Note that, for every $p(\mathbf{z})$, more than one $p(\mathbf{z}^{\prime} \mid \mathbf{z})$ may exist with $p(\mathbf{z})$ as its stationary distribution. Thus, different MCMC algorithms differ in how they construct such transition probabilities.

In Gibbs sampling, we sample each variable in turn, conditioned on values of all other variables, i.e., given joint sample $\mathbf{z}^{(\tau)}$, generate new sample $\mathbf{z}^{(\tau + 1)}$ by sampling each component in turn.
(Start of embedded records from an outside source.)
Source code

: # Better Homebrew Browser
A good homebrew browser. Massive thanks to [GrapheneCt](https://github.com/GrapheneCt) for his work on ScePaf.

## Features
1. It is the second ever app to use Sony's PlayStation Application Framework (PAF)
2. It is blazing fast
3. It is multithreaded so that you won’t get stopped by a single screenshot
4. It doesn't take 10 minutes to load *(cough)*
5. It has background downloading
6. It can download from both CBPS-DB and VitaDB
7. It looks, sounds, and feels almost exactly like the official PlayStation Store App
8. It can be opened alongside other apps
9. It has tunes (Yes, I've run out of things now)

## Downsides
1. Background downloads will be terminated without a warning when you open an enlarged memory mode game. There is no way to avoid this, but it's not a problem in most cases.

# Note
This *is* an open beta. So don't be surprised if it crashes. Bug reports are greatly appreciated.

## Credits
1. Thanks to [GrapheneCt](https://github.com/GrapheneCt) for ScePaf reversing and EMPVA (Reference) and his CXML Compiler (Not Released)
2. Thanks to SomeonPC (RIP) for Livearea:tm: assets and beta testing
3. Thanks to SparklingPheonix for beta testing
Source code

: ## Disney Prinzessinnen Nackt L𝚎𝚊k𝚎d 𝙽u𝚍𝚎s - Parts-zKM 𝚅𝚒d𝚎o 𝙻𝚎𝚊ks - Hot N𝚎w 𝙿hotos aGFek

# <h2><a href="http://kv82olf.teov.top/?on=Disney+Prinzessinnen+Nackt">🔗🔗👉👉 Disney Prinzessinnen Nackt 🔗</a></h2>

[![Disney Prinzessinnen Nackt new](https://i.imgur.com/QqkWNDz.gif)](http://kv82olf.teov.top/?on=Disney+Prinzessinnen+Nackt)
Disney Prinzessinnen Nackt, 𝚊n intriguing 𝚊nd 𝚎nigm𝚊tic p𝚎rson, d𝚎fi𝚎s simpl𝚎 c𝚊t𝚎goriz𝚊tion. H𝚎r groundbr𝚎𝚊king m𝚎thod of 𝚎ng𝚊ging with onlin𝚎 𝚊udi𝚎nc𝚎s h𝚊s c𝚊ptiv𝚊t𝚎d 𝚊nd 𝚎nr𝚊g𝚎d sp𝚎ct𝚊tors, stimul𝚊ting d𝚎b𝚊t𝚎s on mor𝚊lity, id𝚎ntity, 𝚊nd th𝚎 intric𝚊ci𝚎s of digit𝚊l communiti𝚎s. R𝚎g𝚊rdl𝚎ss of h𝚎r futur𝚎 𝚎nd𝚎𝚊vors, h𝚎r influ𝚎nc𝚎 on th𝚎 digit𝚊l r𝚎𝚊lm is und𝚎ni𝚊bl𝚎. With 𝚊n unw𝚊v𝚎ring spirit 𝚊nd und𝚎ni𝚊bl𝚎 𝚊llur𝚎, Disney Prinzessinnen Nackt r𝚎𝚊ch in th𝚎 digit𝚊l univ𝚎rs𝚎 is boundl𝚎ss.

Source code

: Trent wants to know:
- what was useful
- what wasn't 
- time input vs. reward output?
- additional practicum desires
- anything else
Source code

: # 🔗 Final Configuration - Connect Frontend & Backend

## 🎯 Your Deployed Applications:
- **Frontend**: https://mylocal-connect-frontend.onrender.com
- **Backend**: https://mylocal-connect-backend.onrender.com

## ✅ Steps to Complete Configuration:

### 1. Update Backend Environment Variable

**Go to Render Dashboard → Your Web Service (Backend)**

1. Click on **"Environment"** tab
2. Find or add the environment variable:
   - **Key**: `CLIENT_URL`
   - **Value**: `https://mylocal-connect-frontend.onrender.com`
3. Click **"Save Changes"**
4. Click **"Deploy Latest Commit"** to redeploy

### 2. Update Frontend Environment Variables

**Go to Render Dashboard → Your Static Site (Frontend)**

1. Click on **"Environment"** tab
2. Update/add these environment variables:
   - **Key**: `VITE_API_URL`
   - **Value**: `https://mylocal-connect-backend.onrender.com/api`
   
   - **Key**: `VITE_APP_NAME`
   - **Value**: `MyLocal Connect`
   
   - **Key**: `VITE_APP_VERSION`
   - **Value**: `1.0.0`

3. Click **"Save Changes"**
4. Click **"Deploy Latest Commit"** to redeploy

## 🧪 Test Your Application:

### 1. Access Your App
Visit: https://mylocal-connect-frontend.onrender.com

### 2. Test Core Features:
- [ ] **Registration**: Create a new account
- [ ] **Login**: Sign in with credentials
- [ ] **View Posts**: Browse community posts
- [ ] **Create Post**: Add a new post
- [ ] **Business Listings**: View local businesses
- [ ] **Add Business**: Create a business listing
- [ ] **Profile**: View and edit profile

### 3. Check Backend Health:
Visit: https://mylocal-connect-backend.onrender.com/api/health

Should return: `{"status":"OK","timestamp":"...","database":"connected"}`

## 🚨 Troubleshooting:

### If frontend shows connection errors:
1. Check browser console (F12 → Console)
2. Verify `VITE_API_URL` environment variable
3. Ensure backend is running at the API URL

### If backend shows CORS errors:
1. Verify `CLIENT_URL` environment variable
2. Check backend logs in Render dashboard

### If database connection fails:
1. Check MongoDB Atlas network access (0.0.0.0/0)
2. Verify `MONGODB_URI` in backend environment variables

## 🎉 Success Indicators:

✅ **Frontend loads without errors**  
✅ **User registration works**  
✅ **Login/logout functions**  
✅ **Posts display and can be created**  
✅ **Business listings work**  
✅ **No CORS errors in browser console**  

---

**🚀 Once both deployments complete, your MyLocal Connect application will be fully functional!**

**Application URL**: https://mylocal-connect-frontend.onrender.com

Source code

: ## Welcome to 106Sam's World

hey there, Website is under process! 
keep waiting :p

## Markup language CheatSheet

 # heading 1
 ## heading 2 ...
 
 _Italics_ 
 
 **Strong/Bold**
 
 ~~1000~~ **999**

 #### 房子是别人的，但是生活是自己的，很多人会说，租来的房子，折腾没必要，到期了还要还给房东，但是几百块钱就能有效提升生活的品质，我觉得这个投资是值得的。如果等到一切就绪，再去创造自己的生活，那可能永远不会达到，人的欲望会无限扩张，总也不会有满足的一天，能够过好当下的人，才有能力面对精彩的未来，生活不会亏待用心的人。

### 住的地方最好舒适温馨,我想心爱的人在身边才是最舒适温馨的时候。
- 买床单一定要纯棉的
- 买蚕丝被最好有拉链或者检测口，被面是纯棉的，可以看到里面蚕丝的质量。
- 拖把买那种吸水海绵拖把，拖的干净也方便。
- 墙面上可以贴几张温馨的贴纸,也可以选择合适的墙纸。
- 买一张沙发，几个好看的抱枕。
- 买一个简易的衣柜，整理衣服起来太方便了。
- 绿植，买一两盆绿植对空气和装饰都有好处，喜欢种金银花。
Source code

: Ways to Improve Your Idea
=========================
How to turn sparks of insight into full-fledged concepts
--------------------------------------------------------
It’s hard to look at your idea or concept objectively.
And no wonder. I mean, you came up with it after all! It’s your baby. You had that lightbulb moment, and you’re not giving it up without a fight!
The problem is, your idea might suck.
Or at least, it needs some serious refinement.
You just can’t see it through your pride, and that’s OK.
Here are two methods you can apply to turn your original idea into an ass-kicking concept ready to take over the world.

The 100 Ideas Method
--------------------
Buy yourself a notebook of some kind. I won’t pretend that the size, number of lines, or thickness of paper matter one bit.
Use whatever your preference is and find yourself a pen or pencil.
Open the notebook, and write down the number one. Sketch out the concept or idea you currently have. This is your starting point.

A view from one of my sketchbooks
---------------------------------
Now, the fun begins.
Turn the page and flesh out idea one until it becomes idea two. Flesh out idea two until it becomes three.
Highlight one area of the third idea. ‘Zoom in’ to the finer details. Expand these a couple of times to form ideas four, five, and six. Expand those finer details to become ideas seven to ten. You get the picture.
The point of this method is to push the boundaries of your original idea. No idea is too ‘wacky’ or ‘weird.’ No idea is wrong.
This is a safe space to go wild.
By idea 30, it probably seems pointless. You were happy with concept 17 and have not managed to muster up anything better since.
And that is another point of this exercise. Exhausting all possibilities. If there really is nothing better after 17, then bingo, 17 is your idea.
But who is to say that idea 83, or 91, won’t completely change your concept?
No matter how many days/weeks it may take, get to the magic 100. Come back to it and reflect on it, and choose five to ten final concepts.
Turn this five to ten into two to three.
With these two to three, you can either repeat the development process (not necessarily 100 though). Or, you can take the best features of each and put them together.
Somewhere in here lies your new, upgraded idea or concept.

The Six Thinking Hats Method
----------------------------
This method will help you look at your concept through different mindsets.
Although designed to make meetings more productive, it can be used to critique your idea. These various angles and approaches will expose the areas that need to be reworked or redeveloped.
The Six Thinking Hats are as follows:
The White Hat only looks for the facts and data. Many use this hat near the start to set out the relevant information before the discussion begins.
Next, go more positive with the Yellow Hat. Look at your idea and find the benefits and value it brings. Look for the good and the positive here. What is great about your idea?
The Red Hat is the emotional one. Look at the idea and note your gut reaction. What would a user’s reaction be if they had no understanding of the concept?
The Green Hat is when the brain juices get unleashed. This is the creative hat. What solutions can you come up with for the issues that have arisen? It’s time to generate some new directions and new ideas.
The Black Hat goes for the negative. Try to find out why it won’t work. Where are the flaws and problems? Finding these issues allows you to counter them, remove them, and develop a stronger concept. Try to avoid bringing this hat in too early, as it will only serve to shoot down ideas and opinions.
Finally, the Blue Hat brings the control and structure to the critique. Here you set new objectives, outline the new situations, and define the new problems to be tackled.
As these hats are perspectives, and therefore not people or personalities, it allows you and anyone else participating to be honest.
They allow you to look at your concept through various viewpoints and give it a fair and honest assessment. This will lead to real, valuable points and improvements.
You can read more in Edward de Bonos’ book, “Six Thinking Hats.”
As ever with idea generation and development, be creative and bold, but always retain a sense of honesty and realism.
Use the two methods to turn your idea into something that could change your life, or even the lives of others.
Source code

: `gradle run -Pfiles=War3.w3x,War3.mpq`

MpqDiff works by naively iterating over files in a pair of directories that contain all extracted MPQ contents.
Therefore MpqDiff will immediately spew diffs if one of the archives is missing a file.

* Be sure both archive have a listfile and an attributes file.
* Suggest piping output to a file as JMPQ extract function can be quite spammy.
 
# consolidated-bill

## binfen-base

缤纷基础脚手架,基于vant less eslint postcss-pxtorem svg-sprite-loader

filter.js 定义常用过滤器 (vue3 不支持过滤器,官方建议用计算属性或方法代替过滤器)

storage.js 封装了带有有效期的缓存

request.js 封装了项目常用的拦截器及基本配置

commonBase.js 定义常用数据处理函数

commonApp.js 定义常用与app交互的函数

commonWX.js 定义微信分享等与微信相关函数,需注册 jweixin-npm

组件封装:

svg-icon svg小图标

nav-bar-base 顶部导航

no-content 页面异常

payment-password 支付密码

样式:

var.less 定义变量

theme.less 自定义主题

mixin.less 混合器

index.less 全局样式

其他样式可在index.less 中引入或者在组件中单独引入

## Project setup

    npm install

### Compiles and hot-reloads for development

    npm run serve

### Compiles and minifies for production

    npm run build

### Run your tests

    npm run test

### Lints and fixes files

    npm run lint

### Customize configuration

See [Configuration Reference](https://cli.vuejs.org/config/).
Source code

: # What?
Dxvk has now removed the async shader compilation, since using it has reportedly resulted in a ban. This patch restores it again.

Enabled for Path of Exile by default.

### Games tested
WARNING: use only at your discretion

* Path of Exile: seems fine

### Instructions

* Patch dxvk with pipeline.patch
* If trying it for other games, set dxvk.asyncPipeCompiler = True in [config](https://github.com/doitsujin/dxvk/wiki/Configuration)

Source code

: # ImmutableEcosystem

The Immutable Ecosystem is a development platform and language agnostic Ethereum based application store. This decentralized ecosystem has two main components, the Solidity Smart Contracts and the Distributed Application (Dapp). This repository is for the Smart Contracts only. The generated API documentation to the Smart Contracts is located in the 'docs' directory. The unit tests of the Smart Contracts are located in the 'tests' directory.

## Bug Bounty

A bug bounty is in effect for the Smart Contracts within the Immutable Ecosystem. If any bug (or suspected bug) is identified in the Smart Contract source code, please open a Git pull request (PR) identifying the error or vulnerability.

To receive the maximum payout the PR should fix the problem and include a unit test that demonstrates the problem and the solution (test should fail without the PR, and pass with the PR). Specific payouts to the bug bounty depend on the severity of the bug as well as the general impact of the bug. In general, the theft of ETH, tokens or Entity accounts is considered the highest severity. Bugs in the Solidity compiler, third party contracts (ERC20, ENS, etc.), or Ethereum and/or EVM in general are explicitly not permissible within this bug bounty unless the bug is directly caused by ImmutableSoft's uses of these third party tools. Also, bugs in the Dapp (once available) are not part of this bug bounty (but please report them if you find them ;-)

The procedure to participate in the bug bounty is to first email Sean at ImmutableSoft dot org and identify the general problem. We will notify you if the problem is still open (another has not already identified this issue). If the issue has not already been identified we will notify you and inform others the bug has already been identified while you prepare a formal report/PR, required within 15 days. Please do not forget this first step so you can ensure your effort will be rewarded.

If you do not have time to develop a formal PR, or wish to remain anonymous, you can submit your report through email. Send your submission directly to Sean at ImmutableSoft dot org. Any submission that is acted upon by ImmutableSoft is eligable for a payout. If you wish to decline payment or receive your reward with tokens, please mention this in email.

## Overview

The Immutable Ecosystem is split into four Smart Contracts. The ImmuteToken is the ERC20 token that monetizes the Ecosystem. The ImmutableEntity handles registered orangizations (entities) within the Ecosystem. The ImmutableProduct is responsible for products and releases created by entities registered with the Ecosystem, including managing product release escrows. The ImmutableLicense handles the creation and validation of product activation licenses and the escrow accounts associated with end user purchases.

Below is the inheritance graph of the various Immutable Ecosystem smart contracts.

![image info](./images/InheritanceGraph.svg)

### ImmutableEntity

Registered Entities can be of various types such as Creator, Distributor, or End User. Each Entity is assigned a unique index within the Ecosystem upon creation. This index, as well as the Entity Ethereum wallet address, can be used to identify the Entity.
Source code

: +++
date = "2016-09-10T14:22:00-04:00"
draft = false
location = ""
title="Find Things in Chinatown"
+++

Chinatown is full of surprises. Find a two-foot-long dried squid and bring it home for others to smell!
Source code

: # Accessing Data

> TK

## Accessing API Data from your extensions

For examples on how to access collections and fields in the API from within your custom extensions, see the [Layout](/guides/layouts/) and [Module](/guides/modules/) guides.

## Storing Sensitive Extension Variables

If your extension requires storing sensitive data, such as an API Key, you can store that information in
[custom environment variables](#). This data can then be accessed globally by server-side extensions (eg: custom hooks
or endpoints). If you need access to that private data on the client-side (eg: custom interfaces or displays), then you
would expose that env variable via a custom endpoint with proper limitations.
Let $\mathsf{z}_1, \ldots, \mathsf{z}_M$ with joint distribution $p(\mathbf{z}) = (z_1, \ldots, z_M)$, $$ p(\mathbf{z}) = p(z_i, \mid z_1, \ldots, z_{i - 1}, z_{i + 1}, \ldots, z_M) p(z_1, \ldots, z_{i - 1}, z_{i + 1}, \ldots, z_M) $$ Suppose we can easily sample from, $$ p(z_i \mid z_1, \ldots, z_{i - 1}, z_{i + 1}, \ldots, z_M) \triangleq p(z_i \mid \mathbf{z}_{\backslash i}) $$ At each step $\tau$ we replace value of one variable $\mathsf{\mathbf{z}}_i$ by a value drawn from $p(z_i \mid \mathbf{z}_{\backslash i}^{(\tau)})$.